=== Source records ===
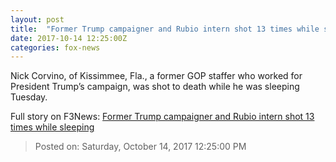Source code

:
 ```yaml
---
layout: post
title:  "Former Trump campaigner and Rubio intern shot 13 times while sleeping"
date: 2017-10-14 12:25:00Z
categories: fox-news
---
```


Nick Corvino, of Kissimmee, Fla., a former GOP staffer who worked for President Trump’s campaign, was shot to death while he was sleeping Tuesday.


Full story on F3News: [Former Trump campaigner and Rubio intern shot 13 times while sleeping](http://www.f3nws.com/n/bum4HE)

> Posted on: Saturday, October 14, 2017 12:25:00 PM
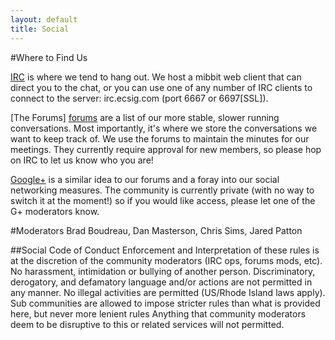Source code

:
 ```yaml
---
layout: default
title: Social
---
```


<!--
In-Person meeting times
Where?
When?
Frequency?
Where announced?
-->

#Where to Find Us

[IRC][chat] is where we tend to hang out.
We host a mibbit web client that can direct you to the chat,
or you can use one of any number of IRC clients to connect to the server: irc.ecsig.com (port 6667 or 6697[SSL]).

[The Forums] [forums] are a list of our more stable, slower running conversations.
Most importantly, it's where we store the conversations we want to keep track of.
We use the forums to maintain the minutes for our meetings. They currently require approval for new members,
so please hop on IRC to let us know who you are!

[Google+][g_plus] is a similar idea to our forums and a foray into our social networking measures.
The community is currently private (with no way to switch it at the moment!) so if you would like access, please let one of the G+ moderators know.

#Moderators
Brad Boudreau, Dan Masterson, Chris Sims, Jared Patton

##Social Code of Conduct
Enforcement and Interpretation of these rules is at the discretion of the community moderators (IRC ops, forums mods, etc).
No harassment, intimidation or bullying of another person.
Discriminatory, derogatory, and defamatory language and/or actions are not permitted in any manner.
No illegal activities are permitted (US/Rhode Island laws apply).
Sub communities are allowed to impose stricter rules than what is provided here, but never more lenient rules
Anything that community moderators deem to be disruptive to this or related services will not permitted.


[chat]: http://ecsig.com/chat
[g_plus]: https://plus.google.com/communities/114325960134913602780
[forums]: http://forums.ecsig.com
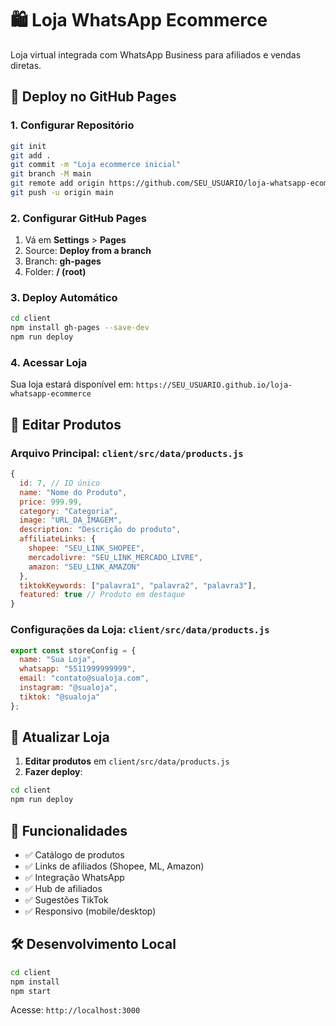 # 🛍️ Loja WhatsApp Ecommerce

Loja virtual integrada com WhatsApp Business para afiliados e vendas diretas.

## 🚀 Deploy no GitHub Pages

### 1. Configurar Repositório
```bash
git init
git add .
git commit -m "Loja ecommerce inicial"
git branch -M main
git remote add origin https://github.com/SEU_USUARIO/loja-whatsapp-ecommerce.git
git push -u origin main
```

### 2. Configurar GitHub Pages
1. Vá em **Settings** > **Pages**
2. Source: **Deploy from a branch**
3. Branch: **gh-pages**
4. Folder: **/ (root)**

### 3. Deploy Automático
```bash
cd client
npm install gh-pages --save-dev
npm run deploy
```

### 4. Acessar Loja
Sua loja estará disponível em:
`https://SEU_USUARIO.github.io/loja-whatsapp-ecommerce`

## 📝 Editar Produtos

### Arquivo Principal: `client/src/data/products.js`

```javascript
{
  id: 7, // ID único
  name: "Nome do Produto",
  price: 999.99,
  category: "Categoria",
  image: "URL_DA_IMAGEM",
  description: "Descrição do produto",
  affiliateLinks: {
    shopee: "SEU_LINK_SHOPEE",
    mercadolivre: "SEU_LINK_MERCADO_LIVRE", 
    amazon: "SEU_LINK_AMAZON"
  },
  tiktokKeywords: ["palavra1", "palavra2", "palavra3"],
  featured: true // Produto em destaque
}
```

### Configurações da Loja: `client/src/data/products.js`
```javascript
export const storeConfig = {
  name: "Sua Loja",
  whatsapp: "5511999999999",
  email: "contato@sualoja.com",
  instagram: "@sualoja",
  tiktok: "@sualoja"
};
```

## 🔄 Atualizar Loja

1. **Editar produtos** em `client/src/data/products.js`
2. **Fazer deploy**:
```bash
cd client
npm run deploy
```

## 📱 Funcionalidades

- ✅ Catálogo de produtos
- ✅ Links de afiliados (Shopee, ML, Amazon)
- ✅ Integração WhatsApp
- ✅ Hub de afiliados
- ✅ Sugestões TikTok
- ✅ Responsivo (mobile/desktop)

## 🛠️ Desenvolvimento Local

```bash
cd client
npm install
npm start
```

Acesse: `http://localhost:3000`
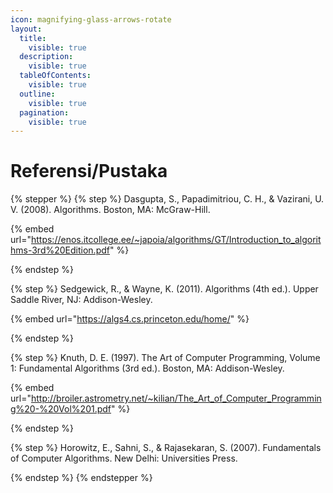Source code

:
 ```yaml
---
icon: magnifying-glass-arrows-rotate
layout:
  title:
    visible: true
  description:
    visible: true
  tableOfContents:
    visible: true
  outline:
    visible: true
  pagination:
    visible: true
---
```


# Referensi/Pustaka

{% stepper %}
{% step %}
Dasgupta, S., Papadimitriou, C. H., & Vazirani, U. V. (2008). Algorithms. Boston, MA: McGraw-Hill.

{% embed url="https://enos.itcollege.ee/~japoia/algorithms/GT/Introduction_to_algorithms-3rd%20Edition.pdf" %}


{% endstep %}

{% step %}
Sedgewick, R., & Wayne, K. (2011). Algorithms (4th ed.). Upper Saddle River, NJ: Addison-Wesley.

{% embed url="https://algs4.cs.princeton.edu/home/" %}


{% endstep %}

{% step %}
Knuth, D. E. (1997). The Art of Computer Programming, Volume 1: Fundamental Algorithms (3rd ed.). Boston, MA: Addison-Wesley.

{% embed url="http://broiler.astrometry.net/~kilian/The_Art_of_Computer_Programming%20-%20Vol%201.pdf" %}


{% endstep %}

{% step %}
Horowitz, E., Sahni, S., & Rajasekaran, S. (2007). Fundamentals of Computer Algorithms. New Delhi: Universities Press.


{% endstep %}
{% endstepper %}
===
=== Source records ===
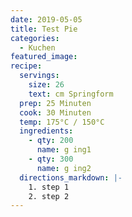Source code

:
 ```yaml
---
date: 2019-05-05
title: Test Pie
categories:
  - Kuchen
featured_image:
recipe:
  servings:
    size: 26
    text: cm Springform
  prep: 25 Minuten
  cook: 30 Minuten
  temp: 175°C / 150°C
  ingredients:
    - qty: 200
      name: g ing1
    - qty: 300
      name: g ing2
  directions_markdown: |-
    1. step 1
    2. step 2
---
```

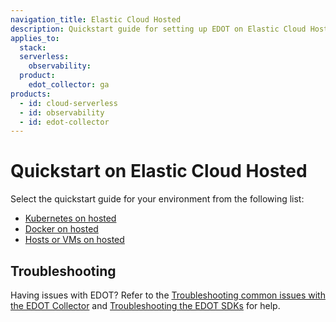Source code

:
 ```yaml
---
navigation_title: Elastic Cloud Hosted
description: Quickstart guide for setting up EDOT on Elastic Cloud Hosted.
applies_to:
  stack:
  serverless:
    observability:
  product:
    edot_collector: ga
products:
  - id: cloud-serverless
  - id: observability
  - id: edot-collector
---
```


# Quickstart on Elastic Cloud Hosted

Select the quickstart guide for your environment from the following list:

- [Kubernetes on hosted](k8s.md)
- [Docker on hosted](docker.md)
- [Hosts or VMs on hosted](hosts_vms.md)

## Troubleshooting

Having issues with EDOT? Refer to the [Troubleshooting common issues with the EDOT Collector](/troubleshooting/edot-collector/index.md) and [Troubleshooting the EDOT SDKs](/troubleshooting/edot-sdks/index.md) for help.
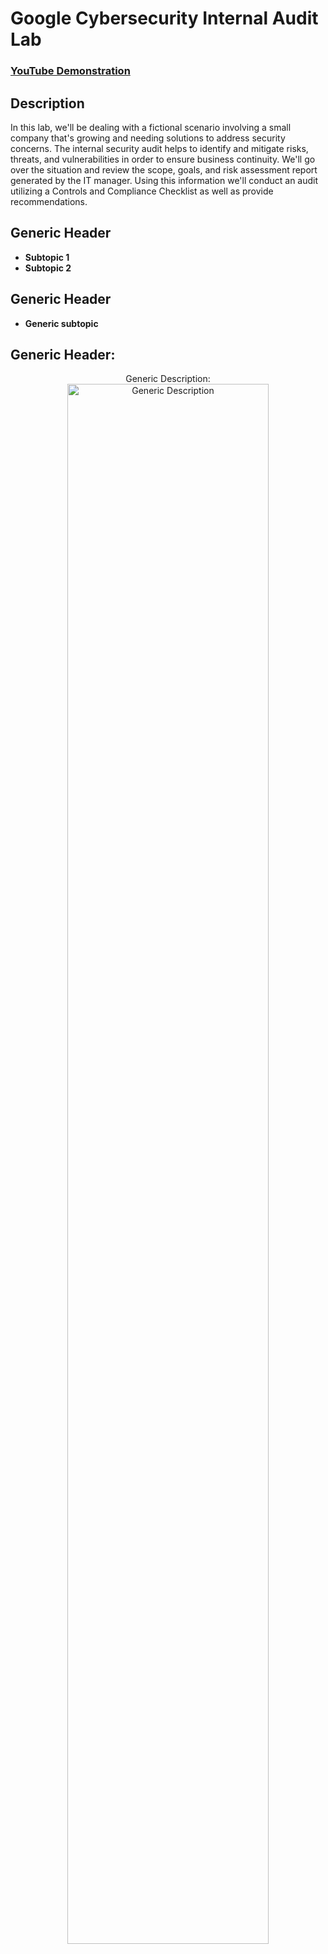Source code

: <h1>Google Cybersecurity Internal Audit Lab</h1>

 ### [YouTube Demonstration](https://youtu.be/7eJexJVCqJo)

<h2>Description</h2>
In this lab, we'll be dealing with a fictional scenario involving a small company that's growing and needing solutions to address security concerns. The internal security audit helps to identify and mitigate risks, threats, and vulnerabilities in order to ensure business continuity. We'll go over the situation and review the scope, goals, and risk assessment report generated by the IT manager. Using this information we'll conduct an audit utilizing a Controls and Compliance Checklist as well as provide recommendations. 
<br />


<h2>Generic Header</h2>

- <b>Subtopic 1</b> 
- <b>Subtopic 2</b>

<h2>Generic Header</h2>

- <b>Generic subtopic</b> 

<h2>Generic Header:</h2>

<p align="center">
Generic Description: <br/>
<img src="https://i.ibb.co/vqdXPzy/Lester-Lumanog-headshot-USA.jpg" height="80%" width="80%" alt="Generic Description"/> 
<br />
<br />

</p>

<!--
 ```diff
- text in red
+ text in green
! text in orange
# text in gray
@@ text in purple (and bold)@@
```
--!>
===
# [Work required]
Above are the records. Copy the lines beginning at the one that has "No harassment, intimidation" and ending with the one that has "[forums]: http://forums.ecsig.com", unchanged.

# [Task result]
No harassment, intimidation or bullying of another person.
Discriminatory, derogatory, and defamatory language and/or actions are not permitted in any manner.
No illegal activities are permitted (US/Rhode Island laws apply).
Sub communities are allowed to impose stricter rules than what is provided here, but never more lenient rules
Anything that community moderators deem to be disruptive to this or related services will not permitted.


[chat]: http://ecsig.com/chat
[g_plus]: https://plus.google.com/communities/114325960134913602780
[forums]: http://forums.ecsig.com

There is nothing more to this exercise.